Editor’s Note: This is Part 3 of a series written by Neil Snarr commemorating Black History Month.
In the first Ku Klux Klan article I quoted the News Journal as saying the dedication of the new Klavern building on Ludovic St. (now Quaker Way) would be dedicated on Aug. 1, 1925 and, after a lengthy parade, they were expecting 60,000 Klan visitors to conclude the celebration.
To my surprise, after the description of the parade, the WNJ made no mention of the projected 60,000 visitors. Newspaper articles then focused on the national and state Klan meetings at Buckeye Lake attended by 500 Clinton County members of the Klan.
Local attention in the News Journal to Klan activities diminishes significantly after this, but there are several large ads in the paper, one of them saying “Don’t be Misled by Anti-Newspapers but come and hear for Yourself.”

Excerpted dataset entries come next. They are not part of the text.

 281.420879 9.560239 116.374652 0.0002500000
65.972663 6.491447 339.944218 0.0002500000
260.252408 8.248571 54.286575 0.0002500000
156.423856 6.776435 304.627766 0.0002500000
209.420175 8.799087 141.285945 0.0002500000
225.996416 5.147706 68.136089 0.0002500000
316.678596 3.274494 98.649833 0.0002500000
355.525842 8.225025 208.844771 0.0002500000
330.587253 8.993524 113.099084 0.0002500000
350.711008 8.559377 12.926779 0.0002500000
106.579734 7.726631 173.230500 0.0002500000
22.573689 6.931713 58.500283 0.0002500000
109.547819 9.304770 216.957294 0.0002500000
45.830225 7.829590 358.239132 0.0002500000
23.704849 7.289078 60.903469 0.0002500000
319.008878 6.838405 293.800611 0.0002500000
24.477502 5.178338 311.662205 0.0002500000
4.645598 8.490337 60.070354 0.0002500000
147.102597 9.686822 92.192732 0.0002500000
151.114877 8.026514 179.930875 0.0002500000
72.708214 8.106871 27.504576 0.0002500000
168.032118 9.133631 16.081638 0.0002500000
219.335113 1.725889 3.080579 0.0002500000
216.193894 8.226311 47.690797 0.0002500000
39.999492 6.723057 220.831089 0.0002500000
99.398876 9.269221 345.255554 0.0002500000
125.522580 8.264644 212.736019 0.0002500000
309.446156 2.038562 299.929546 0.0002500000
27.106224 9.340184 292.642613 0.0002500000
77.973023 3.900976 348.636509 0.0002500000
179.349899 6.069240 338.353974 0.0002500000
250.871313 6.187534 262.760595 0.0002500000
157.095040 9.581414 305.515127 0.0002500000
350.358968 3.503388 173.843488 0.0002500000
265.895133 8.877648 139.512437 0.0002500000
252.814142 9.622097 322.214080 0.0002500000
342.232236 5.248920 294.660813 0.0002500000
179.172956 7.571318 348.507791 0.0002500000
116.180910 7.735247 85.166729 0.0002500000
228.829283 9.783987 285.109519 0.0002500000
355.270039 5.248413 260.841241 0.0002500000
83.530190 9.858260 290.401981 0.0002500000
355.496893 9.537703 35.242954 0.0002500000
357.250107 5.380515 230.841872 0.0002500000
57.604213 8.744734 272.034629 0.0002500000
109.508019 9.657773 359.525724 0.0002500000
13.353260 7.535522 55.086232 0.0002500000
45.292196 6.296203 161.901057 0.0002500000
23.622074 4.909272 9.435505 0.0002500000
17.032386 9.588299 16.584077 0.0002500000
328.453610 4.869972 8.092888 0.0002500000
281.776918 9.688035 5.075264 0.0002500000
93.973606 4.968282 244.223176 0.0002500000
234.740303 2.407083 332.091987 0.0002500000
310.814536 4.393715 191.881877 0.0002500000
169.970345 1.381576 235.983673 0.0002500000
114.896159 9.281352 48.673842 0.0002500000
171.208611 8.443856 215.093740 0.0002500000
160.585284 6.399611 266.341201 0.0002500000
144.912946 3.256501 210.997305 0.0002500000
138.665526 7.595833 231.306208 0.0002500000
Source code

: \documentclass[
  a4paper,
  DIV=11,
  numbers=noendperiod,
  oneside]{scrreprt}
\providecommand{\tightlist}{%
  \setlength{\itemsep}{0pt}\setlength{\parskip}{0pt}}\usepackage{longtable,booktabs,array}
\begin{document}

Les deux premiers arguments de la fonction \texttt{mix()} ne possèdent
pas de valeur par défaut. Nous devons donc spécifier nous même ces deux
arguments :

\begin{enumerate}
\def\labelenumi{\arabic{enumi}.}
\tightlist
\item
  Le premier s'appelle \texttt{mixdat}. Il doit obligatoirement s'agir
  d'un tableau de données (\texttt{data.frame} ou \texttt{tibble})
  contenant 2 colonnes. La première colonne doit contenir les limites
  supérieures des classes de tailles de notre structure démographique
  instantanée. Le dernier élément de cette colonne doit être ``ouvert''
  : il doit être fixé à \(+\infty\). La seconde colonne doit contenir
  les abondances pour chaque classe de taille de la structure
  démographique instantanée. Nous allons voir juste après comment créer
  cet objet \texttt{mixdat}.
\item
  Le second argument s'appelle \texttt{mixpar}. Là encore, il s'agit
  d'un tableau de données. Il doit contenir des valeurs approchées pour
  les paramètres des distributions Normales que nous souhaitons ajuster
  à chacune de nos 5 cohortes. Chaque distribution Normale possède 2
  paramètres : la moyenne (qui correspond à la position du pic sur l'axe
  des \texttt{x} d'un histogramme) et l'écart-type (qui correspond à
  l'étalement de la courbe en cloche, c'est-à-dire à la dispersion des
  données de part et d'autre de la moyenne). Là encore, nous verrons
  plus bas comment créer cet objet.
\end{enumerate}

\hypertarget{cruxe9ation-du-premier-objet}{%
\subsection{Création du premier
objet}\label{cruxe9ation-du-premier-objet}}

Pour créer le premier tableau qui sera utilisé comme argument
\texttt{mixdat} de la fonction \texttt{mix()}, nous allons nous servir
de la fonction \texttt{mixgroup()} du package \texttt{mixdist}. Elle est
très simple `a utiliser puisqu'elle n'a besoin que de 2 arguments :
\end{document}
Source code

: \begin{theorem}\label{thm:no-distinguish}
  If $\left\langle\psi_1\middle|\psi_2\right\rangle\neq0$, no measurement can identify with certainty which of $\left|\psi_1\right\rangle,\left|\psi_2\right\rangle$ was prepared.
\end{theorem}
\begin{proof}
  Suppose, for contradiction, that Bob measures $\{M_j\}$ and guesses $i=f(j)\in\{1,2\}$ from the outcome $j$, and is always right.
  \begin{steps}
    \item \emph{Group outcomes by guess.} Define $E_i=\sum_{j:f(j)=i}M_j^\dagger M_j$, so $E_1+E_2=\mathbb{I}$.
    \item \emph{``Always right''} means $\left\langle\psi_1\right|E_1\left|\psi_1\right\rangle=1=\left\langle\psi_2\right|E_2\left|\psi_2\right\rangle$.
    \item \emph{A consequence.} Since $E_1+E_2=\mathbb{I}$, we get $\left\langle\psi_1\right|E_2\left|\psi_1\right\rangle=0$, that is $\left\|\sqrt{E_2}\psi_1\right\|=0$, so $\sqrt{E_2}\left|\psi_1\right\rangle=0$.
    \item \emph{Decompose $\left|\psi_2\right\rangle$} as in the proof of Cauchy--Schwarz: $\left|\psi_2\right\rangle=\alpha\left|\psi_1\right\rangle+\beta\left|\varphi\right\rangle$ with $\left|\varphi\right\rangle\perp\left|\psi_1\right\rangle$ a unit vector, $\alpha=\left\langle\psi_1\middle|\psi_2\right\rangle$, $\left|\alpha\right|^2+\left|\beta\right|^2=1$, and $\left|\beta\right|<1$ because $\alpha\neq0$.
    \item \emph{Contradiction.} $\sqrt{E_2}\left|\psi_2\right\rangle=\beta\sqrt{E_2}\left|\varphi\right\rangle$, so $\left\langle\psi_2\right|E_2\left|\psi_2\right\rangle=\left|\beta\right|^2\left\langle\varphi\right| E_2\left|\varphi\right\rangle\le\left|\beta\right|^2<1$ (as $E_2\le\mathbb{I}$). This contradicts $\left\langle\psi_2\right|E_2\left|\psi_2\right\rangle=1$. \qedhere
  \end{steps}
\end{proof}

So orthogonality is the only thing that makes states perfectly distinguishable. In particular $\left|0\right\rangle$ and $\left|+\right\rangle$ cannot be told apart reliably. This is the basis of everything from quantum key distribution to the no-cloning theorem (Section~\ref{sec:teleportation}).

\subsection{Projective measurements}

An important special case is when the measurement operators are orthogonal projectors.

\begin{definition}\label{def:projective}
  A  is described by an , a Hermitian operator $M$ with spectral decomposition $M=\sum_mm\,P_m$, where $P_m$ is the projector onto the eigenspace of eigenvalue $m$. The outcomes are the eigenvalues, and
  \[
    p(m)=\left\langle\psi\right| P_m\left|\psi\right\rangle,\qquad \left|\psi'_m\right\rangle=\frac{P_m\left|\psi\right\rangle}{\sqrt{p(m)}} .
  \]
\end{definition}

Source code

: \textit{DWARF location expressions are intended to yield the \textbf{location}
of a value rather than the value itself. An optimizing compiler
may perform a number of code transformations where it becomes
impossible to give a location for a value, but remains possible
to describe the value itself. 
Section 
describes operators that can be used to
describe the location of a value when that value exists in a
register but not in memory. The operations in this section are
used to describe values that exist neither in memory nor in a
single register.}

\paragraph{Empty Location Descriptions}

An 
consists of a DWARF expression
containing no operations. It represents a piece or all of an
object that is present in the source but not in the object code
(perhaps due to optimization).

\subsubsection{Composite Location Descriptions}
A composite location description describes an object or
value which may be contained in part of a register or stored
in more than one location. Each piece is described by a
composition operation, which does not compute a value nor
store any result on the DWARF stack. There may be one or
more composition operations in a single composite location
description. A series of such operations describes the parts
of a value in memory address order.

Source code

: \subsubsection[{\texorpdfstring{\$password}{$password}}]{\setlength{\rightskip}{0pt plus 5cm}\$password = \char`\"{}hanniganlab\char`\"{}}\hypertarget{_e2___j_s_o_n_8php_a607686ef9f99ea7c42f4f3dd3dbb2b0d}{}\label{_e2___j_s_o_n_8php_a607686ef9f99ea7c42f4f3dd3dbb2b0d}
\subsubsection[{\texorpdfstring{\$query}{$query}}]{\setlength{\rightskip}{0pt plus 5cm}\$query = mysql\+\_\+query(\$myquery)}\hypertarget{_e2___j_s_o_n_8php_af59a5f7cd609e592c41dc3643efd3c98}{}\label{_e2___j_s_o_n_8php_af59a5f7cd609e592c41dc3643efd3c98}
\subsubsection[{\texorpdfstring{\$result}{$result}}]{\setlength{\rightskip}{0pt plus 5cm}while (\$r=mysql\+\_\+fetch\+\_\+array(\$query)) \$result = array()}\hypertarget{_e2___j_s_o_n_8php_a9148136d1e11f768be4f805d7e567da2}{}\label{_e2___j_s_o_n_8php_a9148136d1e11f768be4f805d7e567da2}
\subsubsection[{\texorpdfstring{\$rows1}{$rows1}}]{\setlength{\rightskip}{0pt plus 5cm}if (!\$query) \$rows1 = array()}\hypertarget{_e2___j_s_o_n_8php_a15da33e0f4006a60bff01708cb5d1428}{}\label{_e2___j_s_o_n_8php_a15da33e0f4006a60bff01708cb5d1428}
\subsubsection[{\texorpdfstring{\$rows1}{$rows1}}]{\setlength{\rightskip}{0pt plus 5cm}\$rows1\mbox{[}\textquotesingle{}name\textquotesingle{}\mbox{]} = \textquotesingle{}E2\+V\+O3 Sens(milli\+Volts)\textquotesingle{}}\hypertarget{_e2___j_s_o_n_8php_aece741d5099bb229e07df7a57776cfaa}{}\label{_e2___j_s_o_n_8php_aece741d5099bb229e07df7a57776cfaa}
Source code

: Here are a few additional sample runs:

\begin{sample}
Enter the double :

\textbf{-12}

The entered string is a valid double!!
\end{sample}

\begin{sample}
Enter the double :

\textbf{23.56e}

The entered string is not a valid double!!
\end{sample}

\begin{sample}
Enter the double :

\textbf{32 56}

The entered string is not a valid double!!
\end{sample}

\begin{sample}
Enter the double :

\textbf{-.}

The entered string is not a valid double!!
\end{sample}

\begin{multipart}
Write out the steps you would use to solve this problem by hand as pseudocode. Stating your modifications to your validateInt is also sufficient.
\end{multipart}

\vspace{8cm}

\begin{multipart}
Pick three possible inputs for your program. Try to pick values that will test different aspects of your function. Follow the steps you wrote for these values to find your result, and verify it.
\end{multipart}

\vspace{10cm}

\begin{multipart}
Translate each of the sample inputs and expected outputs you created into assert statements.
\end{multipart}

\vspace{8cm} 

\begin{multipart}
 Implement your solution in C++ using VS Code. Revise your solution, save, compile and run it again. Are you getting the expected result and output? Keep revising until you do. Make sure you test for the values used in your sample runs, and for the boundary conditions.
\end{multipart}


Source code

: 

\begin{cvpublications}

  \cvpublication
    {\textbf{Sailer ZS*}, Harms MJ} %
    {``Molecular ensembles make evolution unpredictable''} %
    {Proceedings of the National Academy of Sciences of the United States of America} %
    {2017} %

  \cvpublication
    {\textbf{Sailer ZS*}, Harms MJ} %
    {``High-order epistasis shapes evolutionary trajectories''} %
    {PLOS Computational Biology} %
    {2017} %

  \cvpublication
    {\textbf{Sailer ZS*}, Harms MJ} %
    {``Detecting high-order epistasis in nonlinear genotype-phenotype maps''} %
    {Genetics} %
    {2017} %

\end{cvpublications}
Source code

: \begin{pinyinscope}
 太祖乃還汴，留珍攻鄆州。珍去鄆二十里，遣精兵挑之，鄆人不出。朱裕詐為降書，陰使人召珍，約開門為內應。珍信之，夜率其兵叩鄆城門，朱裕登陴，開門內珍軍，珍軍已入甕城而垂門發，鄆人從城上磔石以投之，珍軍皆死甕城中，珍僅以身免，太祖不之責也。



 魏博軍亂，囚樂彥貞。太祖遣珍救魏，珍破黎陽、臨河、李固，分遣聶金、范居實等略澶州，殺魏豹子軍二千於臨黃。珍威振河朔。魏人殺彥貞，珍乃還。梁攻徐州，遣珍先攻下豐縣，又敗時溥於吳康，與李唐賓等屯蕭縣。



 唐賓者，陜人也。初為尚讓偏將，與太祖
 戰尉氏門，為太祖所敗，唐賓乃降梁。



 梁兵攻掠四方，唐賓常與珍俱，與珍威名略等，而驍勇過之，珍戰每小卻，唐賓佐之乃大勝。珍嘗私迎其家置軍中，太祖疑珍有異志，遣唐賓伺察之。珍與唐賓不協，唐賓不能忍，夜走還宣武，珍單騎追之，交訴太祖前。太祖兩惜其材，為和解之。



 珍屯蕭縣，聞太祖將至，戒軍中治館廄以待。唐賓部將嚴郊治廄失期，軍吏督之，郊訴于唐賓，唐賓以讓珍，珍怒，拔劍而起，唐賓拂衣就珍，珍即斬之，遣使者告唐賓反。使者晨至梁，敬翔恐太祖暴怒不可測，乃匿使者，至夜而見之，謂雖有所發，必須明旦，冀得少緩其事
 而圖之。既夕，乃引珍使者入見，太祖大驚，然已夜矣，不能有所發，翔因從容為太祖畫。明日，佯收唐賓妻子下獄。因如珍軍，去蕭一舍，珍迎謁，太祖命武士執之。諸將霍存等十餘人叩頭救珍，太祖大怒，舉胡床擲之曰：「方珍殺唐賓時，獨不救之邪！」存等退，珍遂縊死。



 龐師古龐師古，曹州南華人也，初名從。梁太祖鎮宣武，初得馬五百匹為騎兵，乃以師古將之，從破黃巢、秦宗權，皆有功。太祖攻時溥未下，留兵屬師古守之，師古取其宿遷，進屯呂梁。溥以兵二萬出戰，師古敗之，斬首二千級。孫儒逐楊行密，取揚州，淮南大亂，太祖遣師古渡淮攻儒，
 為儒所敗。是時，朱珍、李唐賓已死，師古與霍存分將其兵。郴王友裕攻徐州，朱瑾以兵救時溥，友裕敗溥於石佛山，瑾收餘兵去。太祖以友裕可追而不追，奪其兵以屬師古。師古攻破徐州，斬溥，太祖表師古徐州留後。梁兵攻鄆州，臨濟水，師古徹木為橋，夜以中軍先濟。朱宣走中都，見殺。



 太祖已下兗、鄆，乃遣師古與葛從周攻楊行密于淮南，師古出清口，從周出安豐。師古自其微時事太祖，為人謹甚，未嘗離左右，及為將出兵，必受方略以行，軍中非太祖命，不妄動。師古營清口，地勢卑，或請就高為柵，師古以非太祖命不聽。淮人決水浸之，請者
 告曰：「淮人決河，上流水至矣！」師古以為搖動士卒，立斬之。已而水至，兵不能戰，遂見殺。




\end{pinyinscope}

After these few references to the Klan and its Klavern comes the 1932 announcement that the college has secured the auditorium to be used as a woman’s gymnasium. The Klan essentially disappeared from the local news.
This rapid disappearance of the Wilmington/Clinton County Klan corresponds very closely with the Klan’s nationwide demise. WWI and the very successful motion picture “Birth of a Nation” are universally identified as reasons for the emergence of the Klan.
Its decline is attributed to government investigation related to Klan violence and internal corruption. However, it seems clear that there is always an underlying openness in the U.S. for this kind of movement.
With reference to the manifestation of this most successful era of Klan activity, a student of this 1920s phenomena cautions his fellow historian’s analyses: “A problem with this more objective and dispassionate type of scholarship, however, is that it may fail to provide readers with a full appreciation of how inherently mean-spirited the Klan movement was and thus why it was so ardently opposed.
“Although Klansmen may have attempted to address legitimate problems and many were sincerely striving to create a better community for their families and fellow citizens, they also knew full well that they belonged to an organization that conspired, spied, lied, and deliberately provoked fear among innocent people. That Klansmen were largely rational and well-established citizens makes their decision to affiliate with the Invisible Empire all the more reprehensible.”
Neil Snarr is Professor Emeritus at Wilmington College.